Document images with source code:
• • • • •
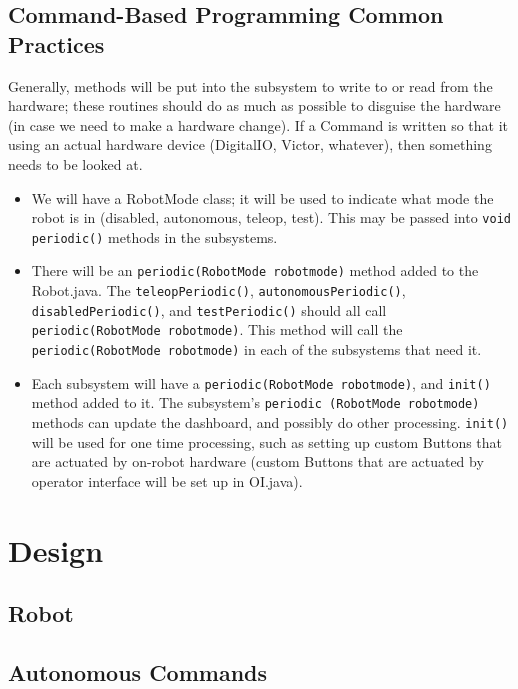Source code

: \documentclass[]{article}
\begin{document}
\subsection {Command-Based Programming Common Practices}
Generally, methods will be put into the subsystem to write to or read from the hardware; these routines should do as much as possible to disguise the hardware (in case we need to make a hardware change). If a Command is written so that it using an actual hardware device (DigitalIO, Victor, whatever), then something needs to be looked at.
\begin{itemize}
\item We will have a RobotMode class; it will be used to indicate what mode the robot is in (disabled, autonomous, teleop, test). This may be passed into \lstinline[]|void periodic()| methods in the subsystems.
\item There will be an \lstinline[]|periodic(RobotMode robotmode)| method added to the Robot.java. The  \lstinline[]|teleopPeriodic()|,  \lstinline[]|autonomousPeriodic()|,  \lstinline[]|disabledPeriodic()|, and  \lstinline[]|testPeriodic()|
should all call  \lstinline[]|periodic(RobotMode robotmode)|. This method will call the \lstinline[]|periodic(RobotMode robotmode)| in each of the subsystems that need it.
\item Each subsystem will have a \lstinline[]|periodic(RobotMode robotmode)|, and \lstinline[]|init()| method added to it. The subsystem's \lstinline[]|periodic (RobotMode robotmode)| methods can update the dashboard, and possibly do other processing. \lstinline[]|init()| will be used for one time processing, such as setting up custom Buttons that are actuated by on-robot hardware (custom Buttons that are actuated by operator interface will be set up in OI.java).
\end{itemize}

\newpage

\section{Design}

\subsection{Robot}

\subsection{Autonomous Commands}
\end{document}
• • • • •
- _ASSIGNMENT_:
State how many lines of the records above contain the word "used", and give only that number.

- _EXERCISE OUTPUT_:
2